TASK PROMPT:
The answer must be a single number: the count of lines in the records below that contain the word "configuration".

#### EXCERPTED RECORDS

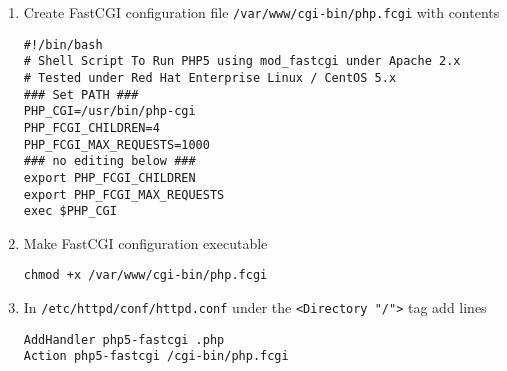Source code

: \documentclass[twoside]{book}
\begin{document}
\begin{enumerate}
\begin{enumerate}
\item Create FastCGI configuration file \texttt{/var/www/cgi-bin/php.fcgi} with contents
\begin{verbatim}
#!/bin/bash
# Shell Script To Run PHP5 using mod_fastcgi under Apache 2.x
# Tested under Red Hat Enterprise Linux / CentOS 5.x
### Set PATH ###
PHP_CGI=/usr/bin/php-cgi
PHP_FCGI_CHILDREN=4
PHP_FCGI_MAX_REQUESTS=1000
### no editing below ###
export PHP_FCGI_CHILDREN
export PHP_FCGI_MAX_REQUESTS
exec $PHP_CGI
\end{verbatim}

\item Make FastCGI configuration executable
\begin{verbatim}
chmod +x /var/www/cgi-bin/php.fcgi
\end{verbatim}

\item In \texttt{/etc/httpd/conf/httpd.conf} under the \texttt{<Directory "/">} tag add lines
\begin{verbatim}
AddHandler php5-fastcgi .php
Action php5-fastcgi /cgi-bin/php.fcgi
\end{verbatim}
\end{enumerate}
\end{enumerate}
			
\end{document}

########
#### EXCERPTED RECORDS

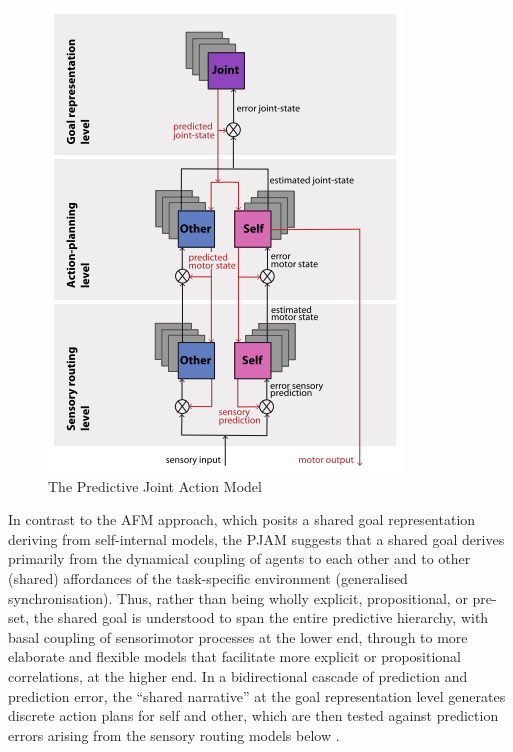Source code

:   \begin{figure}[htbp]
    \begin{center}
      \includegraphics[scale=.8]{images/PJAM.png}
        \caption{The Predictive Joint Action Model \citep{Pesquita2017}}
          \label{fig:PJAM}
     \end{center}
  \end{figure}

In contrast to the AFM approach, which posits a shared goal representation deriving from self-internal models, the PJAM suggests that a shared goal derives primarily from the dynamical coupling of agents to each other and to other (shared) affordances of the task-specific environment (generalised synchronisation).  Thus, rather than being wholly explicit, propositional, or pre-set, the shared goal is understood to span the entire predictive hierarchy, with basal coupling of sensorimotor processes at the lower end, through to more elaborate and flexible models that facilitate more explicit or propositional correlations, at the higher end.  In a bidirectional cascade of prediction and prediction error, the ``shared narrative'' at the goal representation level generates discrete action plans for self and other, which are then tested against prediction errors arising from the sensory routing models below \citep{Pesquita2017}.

########

EXERCISE ANSWER:
2